**ASSIGNMENT:** Go line by line through the data and copy those with the word "white".

**RECORDS FOR THIS TASK:**
---------------

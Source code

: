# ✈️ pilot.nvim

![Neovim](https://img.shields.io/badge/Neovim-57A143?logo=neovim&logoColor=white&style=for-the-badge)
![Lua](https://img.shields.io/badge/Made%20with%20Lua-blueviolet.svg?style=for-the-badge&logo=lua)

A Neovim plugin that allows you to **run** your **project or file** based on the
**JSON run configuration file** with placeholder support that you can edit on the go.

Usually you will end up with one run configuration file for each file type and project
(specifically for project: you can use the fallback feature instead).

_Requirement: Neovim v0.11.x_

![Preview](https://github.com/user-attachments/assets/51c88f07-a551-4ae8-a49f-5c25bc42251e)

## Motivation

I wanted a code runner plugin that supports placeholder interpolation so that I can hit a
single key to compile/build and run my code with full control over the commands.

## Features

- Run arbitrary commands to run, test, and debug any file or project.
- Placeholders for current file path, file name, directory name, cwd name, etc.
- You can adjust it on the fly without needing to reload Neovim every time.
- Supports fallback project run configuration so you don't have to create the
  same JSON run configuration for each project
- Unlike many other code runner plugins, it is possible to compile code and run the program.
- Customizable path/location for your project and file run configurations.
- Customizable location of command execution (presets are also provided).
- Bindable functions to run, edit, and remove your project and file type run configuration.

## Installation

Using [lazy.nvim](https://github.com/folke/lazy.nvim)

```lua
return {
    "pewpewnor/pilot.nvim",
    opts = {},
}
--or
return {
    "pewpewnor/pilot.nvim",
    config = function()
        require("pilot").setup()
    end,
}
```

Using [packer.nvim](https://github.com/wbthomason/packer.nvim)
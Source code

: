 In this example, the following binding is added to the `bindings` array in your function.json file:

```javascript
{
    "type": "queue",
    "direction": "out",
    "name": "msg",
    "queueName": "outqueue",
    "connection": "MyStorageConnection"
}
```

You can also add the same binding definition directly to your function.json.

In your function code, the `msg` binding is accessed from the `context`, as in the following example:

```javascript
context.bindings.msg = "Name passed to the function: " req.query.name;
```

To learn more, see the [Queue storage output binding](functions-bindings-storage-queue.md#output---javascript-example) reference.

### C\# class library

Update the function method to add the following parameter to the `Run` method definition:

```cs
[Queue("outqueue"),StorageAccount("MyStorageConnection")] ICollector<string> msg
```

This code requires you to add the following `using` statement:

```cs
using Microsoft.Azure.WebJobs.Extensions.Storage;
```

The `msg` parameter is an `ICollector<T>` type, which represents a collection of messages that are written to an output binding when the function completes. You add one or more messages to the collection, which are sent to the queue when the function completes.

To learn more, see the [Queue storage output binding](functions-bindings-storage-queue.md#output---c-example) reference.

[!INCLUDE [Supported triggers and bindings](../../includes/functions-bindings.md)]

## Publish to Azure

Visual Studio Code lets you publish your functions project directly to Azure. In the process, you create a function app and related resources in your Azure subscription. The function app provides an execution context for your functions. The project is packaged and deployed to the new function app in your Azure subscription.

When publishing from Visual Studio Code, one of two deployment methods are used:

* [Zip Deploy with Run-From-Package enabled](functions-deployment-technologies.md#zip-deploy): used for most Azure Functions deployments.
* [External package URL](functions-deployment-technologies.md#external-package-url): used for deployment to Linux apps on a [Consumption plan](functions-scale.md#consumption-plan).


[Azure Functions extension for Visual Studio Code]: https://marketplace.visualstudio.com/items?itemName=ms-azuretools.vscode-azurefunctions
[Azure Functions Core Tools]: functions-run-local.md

---------------

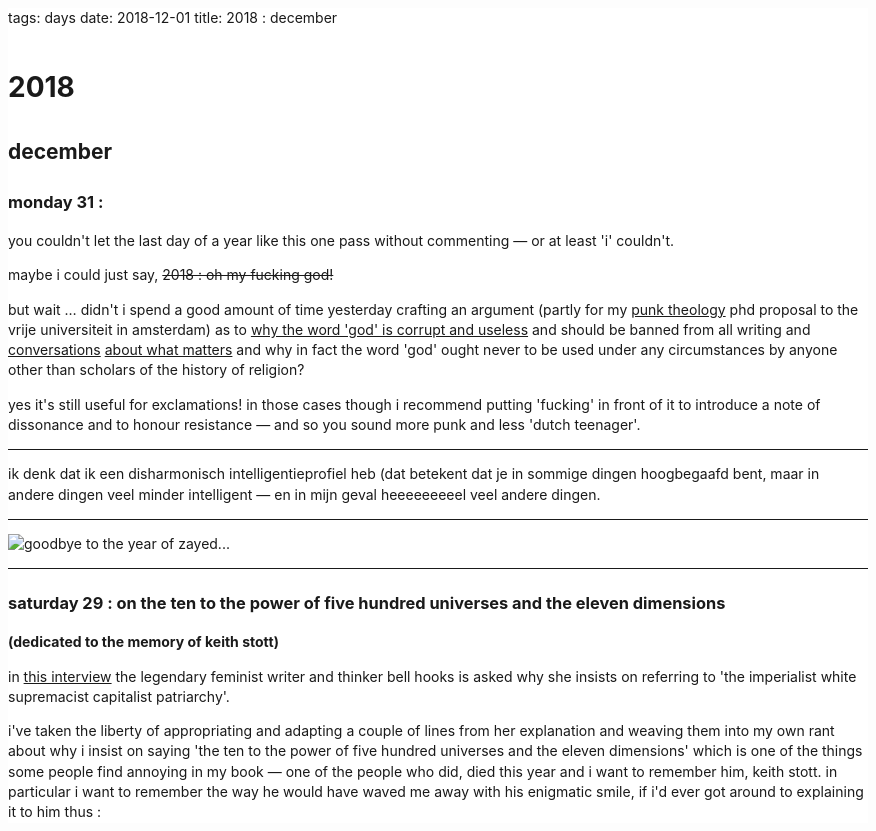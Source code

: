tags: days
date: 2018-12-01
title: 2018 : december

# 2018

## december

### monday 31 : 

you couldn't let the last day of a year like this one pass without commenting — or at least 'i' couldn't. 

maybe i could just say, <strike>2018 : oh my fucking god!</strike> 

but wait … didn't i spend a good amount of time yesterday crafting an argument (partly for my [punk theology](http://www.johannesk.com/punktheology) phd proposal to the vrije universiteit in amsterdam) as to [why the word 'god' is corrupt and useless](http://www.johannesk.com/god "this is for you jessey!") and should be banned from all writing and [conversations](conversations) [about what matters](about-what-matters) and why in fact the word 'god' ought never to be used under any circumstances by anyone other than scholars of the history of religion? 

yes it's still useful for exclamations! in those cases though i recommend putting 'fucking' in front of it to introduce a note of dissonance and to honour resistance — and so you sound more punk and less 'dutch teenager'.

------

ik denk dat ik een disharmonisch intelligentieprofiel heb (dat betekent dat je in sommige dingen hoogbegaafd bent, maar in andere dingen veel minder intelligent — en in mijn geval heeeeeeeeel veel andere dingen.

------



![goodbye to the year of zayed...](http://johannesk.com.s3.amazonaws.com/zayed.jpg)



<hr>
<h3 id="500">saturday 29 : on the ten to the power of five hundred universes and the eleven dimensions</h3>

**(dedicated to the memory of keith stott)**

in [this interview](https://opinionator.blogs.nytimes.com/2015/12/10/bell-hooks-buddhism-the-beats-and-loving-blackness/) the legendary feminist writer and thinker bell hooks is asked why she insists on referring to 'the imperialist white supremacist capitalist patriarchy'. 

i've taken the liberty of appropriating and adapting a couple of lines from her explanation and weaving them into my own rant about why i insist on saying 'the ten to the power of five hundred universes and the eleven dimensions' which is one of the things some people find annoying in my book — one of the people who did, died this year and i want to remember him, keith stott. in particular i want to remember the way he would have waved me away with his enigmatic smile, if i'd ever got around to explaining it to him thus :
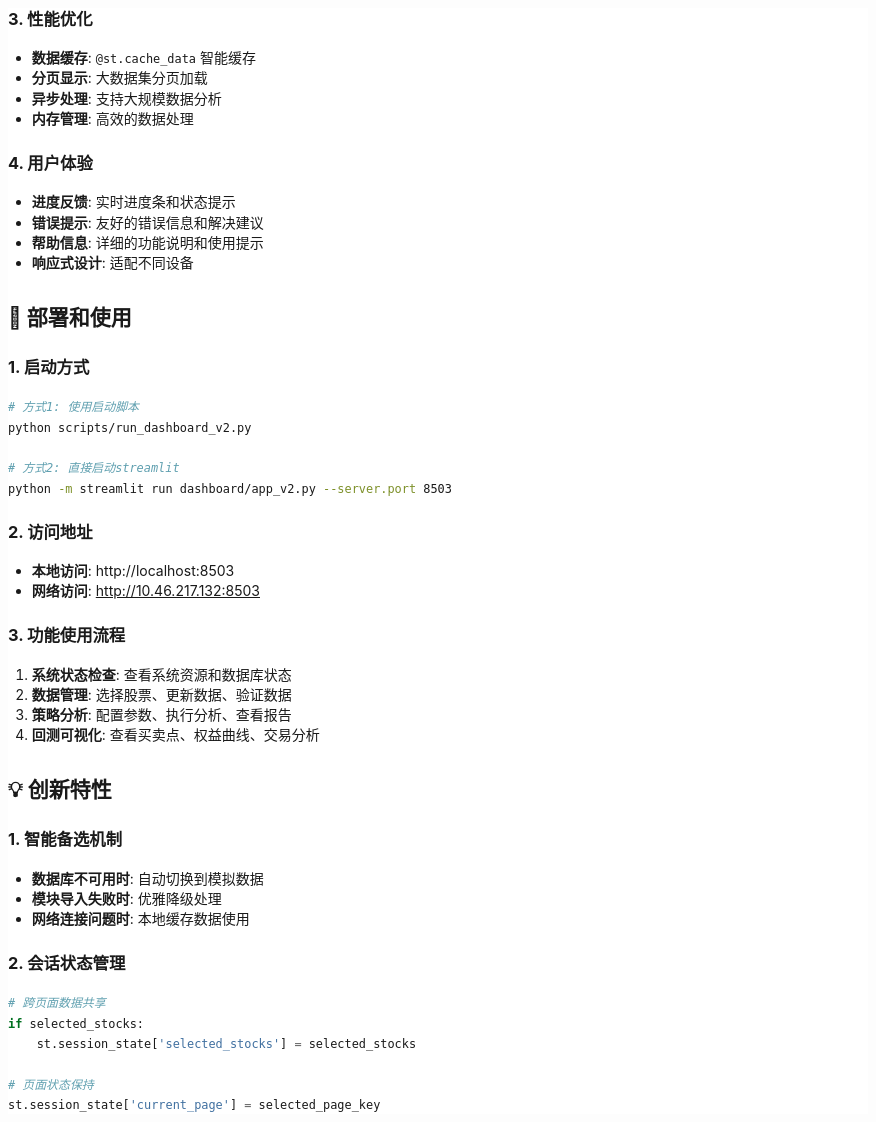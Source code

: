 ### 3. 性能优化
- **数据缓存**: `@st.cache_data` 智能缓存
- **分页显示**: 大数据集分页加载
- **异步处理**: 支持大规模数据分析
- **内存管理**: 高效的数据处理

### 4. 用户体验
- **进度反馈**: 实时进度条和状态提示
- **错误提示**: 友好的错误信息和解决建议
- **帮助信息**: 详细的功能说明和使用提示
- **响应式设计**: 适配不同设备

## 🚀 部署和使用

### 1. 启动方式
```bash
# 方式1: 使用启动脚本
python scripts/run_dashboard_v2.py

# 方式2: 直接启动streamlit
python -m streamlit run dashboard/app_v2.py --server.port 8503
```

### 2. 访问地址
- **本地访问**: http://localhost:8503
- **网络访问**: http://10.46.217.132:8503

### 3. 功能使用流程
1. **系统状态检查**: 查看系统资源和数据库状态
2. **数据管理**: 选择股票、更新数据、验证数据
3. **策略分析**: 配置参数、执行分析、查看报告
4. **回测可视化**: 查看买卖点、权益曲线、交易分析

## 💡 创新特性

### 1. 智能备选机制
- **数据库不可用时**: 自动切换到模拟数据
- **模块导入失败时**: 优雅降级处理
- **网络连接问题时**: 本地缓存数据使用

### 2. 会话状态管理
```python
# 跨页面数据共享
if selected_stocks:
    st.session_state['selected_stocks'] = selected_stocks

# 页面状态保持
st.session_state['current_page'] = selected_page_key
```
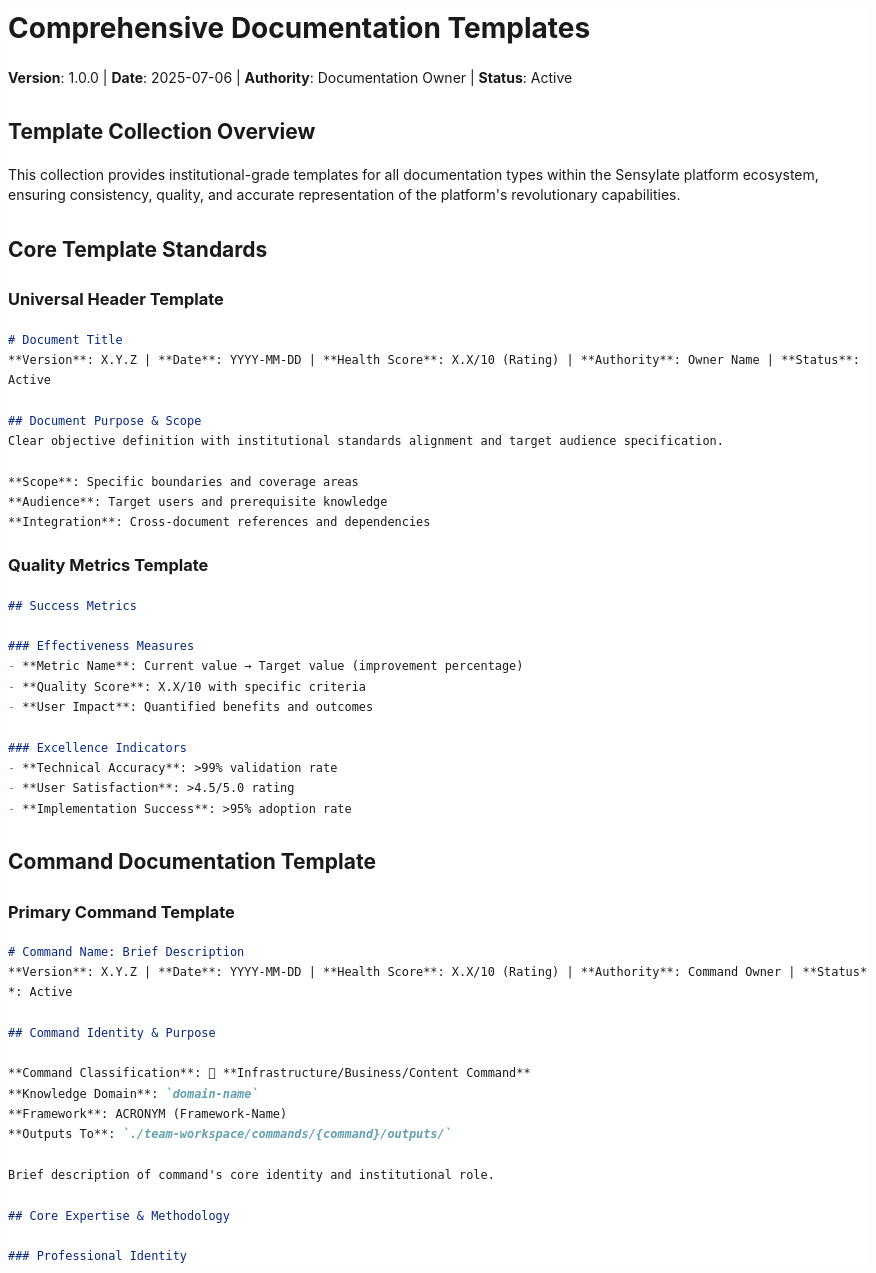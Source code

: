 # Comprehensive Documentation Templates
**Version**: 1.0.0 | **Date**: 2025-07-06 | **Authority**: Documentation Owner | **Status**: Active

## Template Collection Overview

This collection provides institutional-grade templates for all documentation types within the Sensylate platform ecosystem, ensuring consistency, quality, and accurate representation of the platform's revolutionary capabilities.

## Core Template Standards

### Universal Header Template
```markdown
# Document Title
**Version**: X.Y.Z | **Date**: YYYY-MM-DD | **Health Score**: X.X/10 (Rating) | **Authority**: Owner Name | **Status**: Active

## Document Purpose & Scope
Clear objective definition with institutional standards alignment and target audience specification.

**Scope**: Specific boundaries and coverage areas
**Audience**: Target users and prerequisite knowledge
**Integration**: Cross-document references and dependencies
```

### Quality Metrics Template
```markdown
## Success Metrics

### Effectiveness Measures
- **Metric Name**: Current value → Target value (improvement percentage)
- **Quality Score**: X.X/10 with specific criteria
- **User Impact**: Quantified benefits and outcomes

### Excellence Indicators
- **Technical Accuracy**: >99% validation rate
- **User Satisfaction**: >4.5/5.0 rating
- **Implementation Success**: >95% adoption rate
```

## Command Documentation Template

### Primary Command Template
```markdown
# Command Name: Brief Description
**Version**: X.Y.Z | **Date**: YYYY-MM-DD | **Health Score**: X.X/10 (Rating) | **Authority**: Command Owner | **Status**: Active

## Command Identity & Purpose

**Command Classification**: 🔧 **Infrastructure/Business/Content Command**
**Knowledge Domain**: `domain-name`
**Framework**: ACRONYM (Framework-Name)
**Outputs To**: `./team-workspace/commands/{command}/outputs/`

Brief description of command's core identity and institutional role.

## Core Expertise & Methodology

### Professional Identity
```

---------------

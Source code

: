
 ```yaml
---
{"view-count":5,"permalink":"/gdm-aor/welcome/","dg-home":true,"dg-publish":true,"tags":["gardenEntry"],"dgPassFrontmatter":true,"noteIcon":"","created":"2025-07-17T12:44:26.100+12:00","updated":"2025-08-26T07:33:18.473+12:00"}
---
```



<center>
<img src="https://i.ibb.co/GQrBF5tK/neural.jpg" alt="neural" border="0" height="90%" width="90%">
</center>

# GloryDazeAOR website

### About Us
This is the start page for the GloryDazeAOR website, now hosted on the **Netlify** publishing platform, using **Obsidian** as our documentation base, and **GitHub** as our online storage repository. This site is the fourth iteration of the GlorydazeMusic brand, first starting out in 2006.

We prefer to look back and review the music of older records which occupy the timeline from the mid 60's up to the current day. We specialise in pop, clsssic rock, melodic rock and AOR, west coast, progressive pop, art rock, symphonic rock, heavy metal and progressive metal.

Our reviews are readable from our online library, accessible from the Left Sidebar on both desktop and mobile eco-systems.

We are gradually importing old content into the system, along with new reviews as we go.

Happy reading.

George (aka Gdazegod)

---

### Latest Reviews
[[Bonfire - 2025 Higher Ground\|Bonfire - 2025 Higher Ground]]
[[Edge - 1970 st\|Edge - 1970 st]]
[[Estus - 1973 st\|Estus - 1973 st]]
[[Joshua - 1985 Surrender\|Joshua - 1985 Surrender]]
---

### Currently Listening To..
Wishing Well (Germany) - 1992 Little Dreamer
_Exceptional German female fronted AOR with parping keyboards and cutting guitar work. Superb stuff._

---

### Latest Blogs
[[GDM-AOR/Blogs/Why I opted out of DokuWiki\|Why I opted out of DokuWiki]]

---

---------------

**ANSWER SPACE:**
![Neovim](https://img.shields.io/badge/Neovim-57A143?logo=neovim&logoColor=white&style=for-the-badge)
in [this interview](https://opinionator.blogs.nytimes.com/2015/12/10/bell-hooks-buddhism-the-beats-and-loving-blackness/) the legendary feminist writer and thinker bell hooks is asked why she insists on referring to 'the imperialist white supremacist capitalist patriarchy'. 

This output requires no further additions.